Les prises de vues étaient réalisées par 3 à 5 balayages unidirectionnels successifs à la vitesse de 400 Hz qui étaient moyennés afin de diminuer le bruit de fond électronique. Le mode séquentiel était employé lorsqu’il y avait plusieurs fluorochromes.

L’acquisition de la fluorescence et la reconstitution des images ont été données par le logiciel contrôlant le système : Leica confocal software (Leica, France).

B) Immunohistochimie

L’immunohistochimie (IHC) est réalisée sur tissus fixés montés sur lame et repose sur la détection du peptide ou de la protéine qui va être reconnue par un anticorps spécifique. Cet anticorps est lui-même reconnu par un anticorps secondaire couplé à une enzyme (la peroxidase dans notre cas).

La révélation se fait alors à l’aide du substrat de l’enzyme (diaminobenzidine pour la peroxidase).

Nous avions utilisé des anticorps primaire, anti-Gα12 et anti-Gα13 humain développés

chez le lapin. L’anticorps secondaire utilisé était l’anticorps biotinylé anti-lapin, qui se fixe sur l’anticorps primaire. A ce complexe, nous avions rajouté les protéines : avidine, biotine et peroxidase qui vont permettre à la fois une amplification du signal et une détection des sites

d’expression et ce, après addition du substrat de l’enzyme peroxidase, le DiAminoBenzidine (DAB). Ce substrat chromogène va traduire une réaction positive par une coloration marron aux sites d’expression de la protéine recherchée. Le principe est illustré figure M11.

Figure M11 : Principe de l’immunohistochimie.

Brièvement, à partir des coupes de paraffine, nous réalisons une étape de déparaffination qui consiste en une succession de bains. Le premier est un bain de xylène, suivi d’alcool 100%, d’alcool 90%, d’alcool 70% et enfin d’alcool 50%.

Les coupes sont ensuite placées dans un mélange de 3,5 ml d’H2O2 30% complété à

100 ml avec du méthanol pendant 30 minutes, étape nécessaire pour inhiber les peroxydases endogènes présentes dans le tissu.

Les sites non spécifiques sont ensuite bloqués pendant 1 heure avec du sérum normal de chèvre (NGS) : 120 µl de NGS complétés à 10 ml avec du PBS 1X (Phosphate Buffer Solution).

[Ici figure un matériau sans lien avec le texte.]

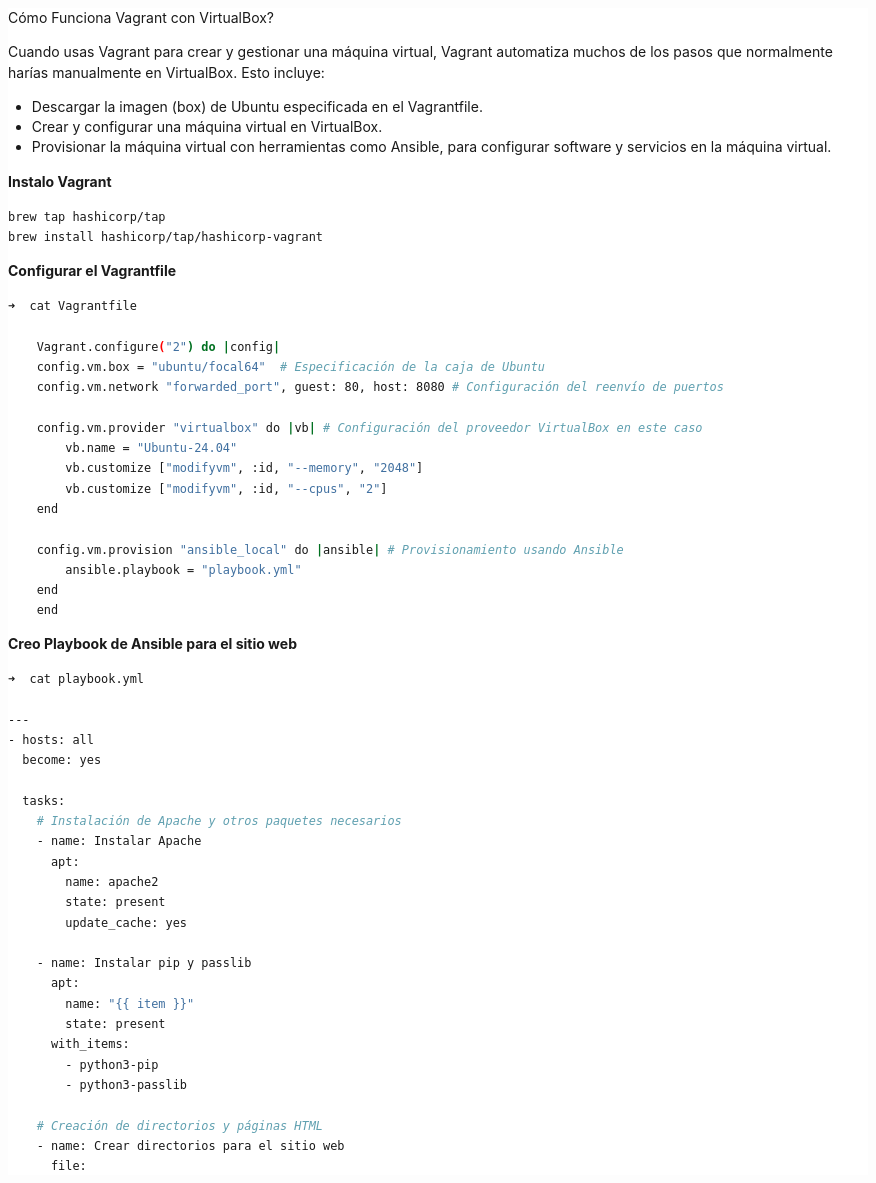 
Cómo Funciona Vagrant con VirtualBox?  

Cuando usas Vagrant para crear y gestionar una máquina virtual, Vagrant automatiza muchos de los pasos que normalmente harías manualmente en VirtualBox. Esto incluye:
* Descargar la imagen (box) de Ubuntu especificada en el Vagrantfile.
* Crear y configurar una máquina virtual en VirtualBox.
* Provisionar la máquina virtual con herramientas como Ansible, para configurar software y servicios en la máquina virtual.


**Instalo Vagrant**

```sh
brew tap hashicorp/tap
brew install hashicorp/tap/hashicorp-vagrant
```

**Configurar el Vagrantfile**

```sh
➜  cat Vagrantfile 

    Vagrant.configure("2") do |config|
    config.vm.box = "ubuntu/focal64"  # Especificación de la caja de Ubuntu
    config.vm.network "forwarded_port", guest: 80, host: 8080 # Configuración del reenvío de puertos

    config.vm.provider "virtualbox" do |vb| # Configuración del proveedor VirtualBox en este caso
        vb.name = "Ubuntu-24.04"  
        vb.customize ["modifyvm", :id, "--memory", "2048"]
        vb.customize ["modifyvm", :id, "--cpus", "2"]
    end

    config.vm.provision "ansible_local" do |ansible| # Provisionamiento usando Ansible
        ansible.playbook = "playbook.yml"
    end
    end
```


**Creo Playbook de Ansible para el sitio web**

```sh
➜  cat playbook.yml

---
- hosts: all
  become: yes

  tasks:
    # Instalación de Apache y otros paquetes necesarios
    - name: Instalar Apache 
      apt:
        name: apache2
        state: present
        update_cache: yes

    - name: Instalar pip y passlib
      apt:
        name: "{{ item }}"
        state: present
      with_items:
        - python3-pip
        - python3-passlib

    # Creación de directorios y páginas HTML
    - name: Crear directorios para el sitio web 
      file:
```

L’anticorps primaire : anti-Gα12 ou anti-Gα13 humain dilué au 1/100 dans du PBS 1X

est alors rajouté et reste au contact des sections tissulaires pendant toute une nuit à 4°C. Le lendemain, 2 rinçages au PBS 1X sont effectués avant de rajouter pendant 2 heures l’anticorps biotinylé dilué au 1/250. Deux lavages au PBS 1X sont effectués et le tissu est incubé avec le complexe avidine-biotine-peroxidase pendant deux heures.

Deux derniers lavages au PBS 1X sont réalisés avant la révélation de la réaction finale suite à l’addition substrat DAB.

Enfin, nous faisons un contre marquage pendant 1 minute à l’hématoxyline de Carrazzi, qui colore les noyaux en bleu.

Finalement, nous procédons à l’étape de déshydratation qui consiste à refaire plusieurs bains croissants d’alcool (50%, 70%, 90%, 100%) puis de xylène avant de les monter avec le milieu de montage pour microscopie.